The 2009 self-titled debut from pianist/composer Jon Balke's Siwan ensemble was universally acclaimed as his modern composition and improvising quintet met Moroccan singer Amina Alaoui and Bjarte Eike's Barokksolistene, a Baroque group that weds the raw rhythms of Scandinavian folk to High Baroque. The album offered composed and improvised music centered on Gharnati music, inspired by the Al-Andalus era (730-1492). That inspiration is taken further afield on Nahnou Houm (English translation: "we are them"). Ms. Alaoui has been replaced by Algerian vocalist and oudist Mona Boutchebak, whose background lies in Arab-Andalusian music. The eight-year break between albums was because Balke sought an Andalusian singer who could assimilate his material in a contemporary group. (Ms. Boutchebak has performed with Western symphony orchestras, jazz, rock, and hip-hop groups as well as Arab classical ensembles.) The question the composer pondered while writing was: "How would Europe and the rest of the world have developed if the three religions (Islam, Judaism, and Christianity) had managed to co-exist in the aftermath of Al-Andalus?" Siwan can and does offer an answer: its members are rooted in the three aforementioned traditions and work at cultural and musical cooperation ardently.

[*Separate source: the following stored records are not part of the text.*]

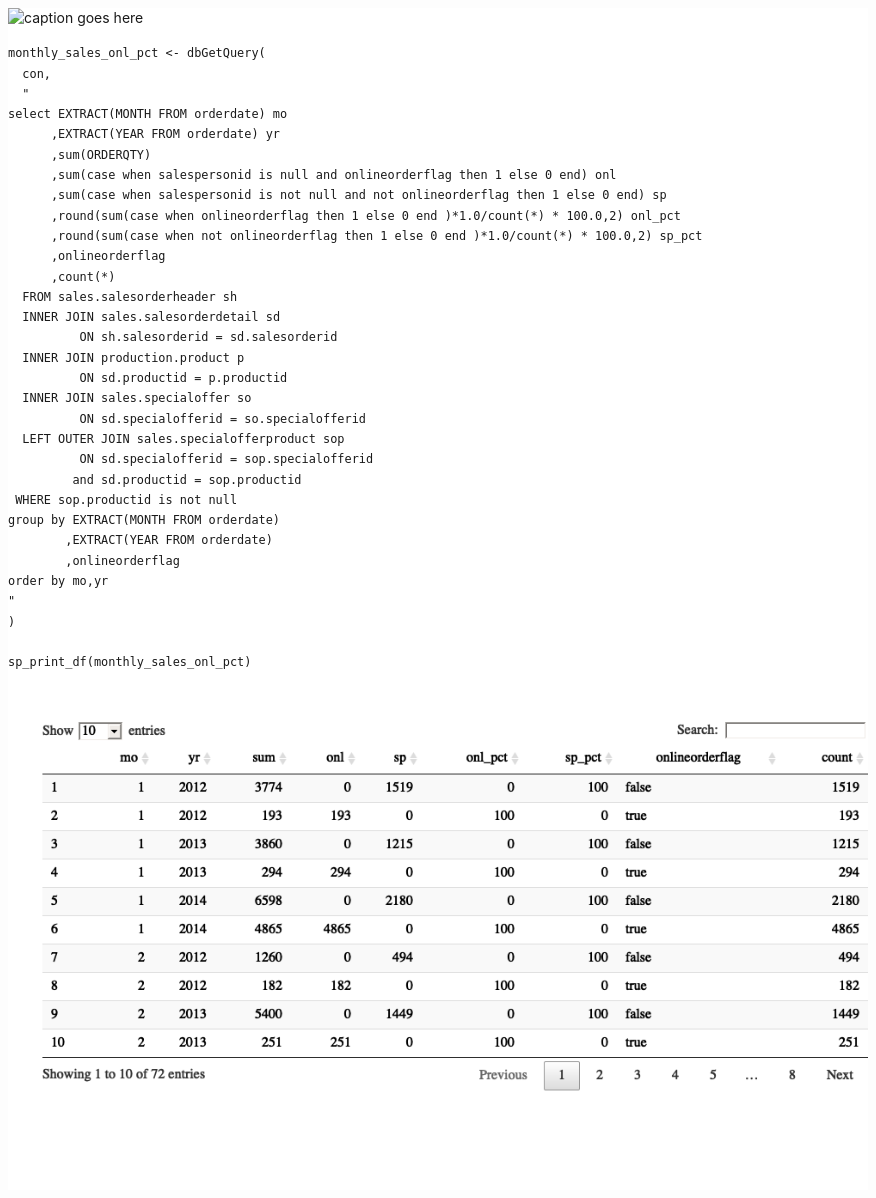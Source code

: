![caption goes
here](aw_so_eda_files/figure-markdown_strict/unnamed-chunk-11-2.png)

    monthly_sales_onl_pct <- dbGetQuery(
      con,
      "
    select EXTRACT(MONTH FROM orderdate) mo
          ,EXTRACT(YEAR FROM orderdate) yr
          ,sum(ORDERQTY)
          ,sum(case when salespersonid is null and onlineorderflag then 1 else 0 end) onl
          ,sum(case when salespersonid is not null and not onlineorderflag then 1 else 0 end) sp
          ,round(sum(case when onlineorderflag then 1 else 0 end )*1.0/count(*) * 100.0,2) onl_pct
          ,round(sum(case when not onlineorderflag then 1 else 0 end )*1.0/count(*) * 100.0,2) sp_pct
          ,onlineorderflag
          ,count(*)
      FROM sales.salesorderheader sh
      INNER JOIN sales.salesorderdetail sd
              ON sh.salesorderid = sd.salesorderid
      INNER JOIN production.product p
              ON sd.productid = p.productid
      INNER JOIN sales.specialoffer so
              ON sd.specialofferid = so.specialofferid
      LEFT OUTER JOIN sales.specialofferproduct sop
              ON sd.specialofferid = sop.specialofferid
             and sd.productid = sop.productid
     WHERE sop.productid is not null
    group by EXTRACT(MONTH FROM orderdate) 
            ,EXTRACT(YEAR FROM orderdate) 
            ,onlineorderflag
    order by mo,yr
    "
    )

    sp_print_df(monthly_sales_onl_pct)

![](aw_so_eda_files/figure-markdown_strict/unnamed-chunk-12-1.png)
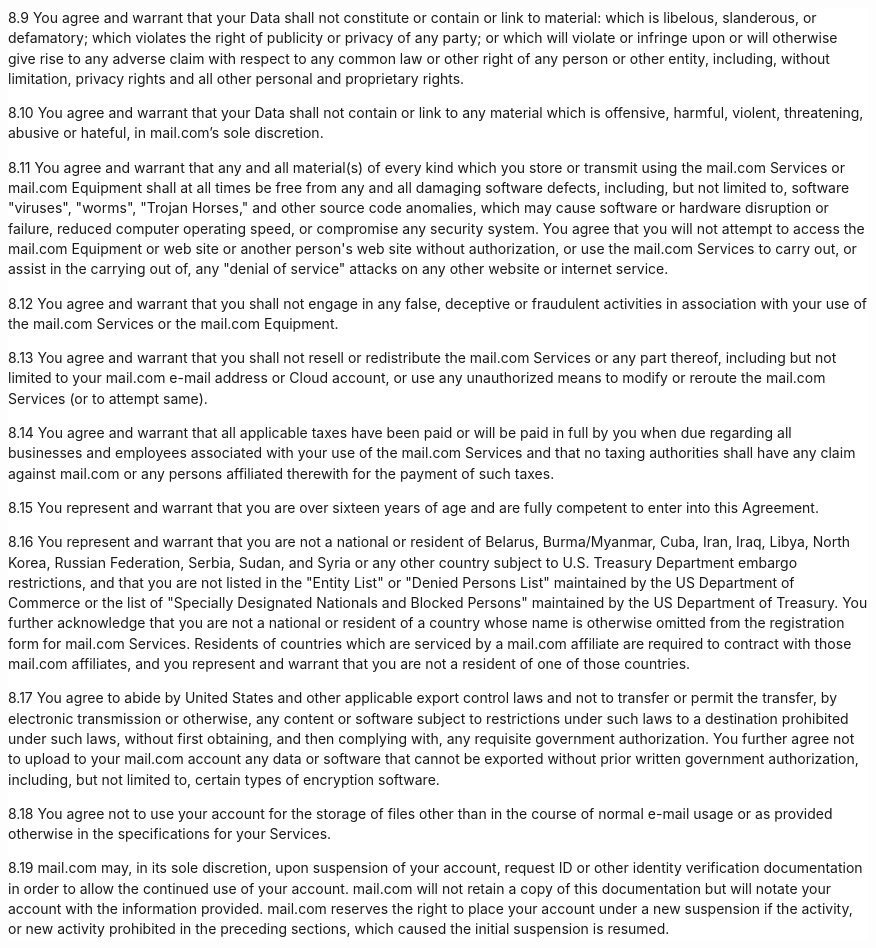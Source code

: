 8.9 You agree and warrant that your Data shall not constitute or contain or link to material: which is libelous, slanderous, or defamatory; which violates the right of publicity or privacy of any party; or which will violate or infringe upon or will otherwise give rise to any adverse claim with respect to any common law or other right of any person or other entity, including, without limitation, privacy rights and all other personal and proprietary rights.  
  
8.10 You agree and warrant that your Data shall not contain or link to any material which is offensive, harmful, violent, threatening, abusive or hateful, in mail.com’s sole discretion.  
  
8.11 You agree and warrant that any and all material(s) of every kind which you store or transmit using the mail.com Services or mail.com Equipment shall at all times be free from any and all damaging software defects, including, but not limited to, software "viruses", "worms", "Trojan Horses," and other source code anomalies, which may cause software or hardware disruption or failure, reduced computer operating speed, or compromise any security system. You agree that you will not attempt to access the mail.com Equipment or web site or another person's web site without authorization, or use the mail.com Services to carry out, or assist in the carrying out of, any "denial of service" attacks on any other website or internet service.  
  
8.12 You agree and warrant that you shall not engage in any false, deceptive or fraudulent activities in association with your use of the mail.com Services or the mail.com Equipment.  
  
8.13 You agree and warrant that you shall not resell or redistribute the mail.com Services or any part thereof, including but not limited to your mail.com e-mail address or Cloud account, or use any unauthorized means to modify or reroute the mail.com Services (or to attempt same).  
  
8.14 You agree and warrant that all applicable taxes have been paid or will be paid in full by you when due regarding all businesses and employees associated with your use of the mail.com Services and that no taxing authorities shall have any claim against mail.com or any persons affiliated therewith for the payment of such taxes.  
  
8.15 You represent and warrant that you are over sixteen years of age and are fully competent to enter into this Agreement.  
  
8.16 You represent and warrant that you are not a national or resident of Belarus, Burma/Myanmar, Cuba, Iran, Iraq, Libya, North Korea, Russian Federation, Serbia, Sudan, and Syria or any other country subject to U.S. Treasury Department embargo restrictions, and that you are not listed in the "Entity List" or "Denied Persons List" maintained by the US Department of Commerce or the list of "Specially Designated Nationals and Blocked Persons" maintained by the US Department of Treasury. You further acknowledge that you are not a national or resident of a country whose name is otherwise omitted from the registration form for mail.com Services. Residents of countries which are serviced by a mail.com affiliate are required to contract with those mail.com affiliates, and you represent and warrant that you are not a resident of one of those countries.  
  
8.17 You agree to abide by United States and other applicable export control laws and not to transfer or permit the transfer, by electronic transmission or otherwise, any content or software subject to restrictions under such laws to a destination prohibited under such laws, without first obtaining, and then complying with, any requisite government authorization. You further agree not to upload to your mail.com account any data or software that cannot be exported without prior written government authorization, including, but not limited to, certain types of encryption software.  
  
8.18 You agree not to use your account for the storage of files other than in the course of normal e-mail usage or as provided otherwise in the specifications for your Services.  
  
8.19 mail.com may, in its sole discretion, upon suspension of your account, request ID or other identity verification documentation in order to allow the continued use of your account. mail.com will not retain a copy of this documentation but will notate your account with the information provided. mail.com reserves the right to place your account under a new suspension if the activity, or new activity prohibited in the preceding sections, which caused the initial suspension is resumed.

Balke used the words of poets from the period -- Lope de Vega, Ibn al-Zaqqaq, Saint John of the Cross, Farid al-Din Attar, and others -- in compositions that showcase Siwan's abilities in structured and democratic interplay as well as structured improvisation. The members of this collective integrate their discoveries as they go. Balke's use of electronics with harpsichord and piano blurs boundaries, and builds bridges between sounds and textures and a multitude of harmonic spaces. Opener "Duda" dazzles as harpsichord, low and high strings, and percussion let Boutchebak passionately and dramatically deliver a crack in time through which to deliver Ibn al-Zaqqaq's verse (which portrays spiritual and romantic love as inseparable). In "Desmayar Se," her voice is the centerpiece around which bowed double bass, cellos, and harpsichord revolve like spokes on a multicolored wheel. On "Del Rey," the intersection of sweeping contrapuntal strings and Arabic percussion with samples of unruly crowds creates contrast and communion. "Castigo" greets listeners with the shimmer and glide of strings as Boutchebak's vocal hovers above the rumble of drums and double bass. The title track is one of several instrumentals. Harpsichord, strings, dumbek, and other percussion interact around a central modal theme before being extended by follow-up cut "Zem Zemeh," a bubbling drum workout fitted with nocturnal ambient electronics. "Aun Bebiendo" is utterly contemporary as Boutchebak's vocal all but instructs strings and kemençe to illuminate Farid al-Din Attar's metaphors of the sea and the desert as coexistent inside the human heart. Nahnou Houm is a woven quilt of history, mystery, and endless curiosity that, while asking "what if?," simultaneously presents an argument that uses historical precedent as a framer of present reality. As a modern group, Balke's Siwan reveals just how much remains to be discovered in art at the intersection of histories, cultures, and religions.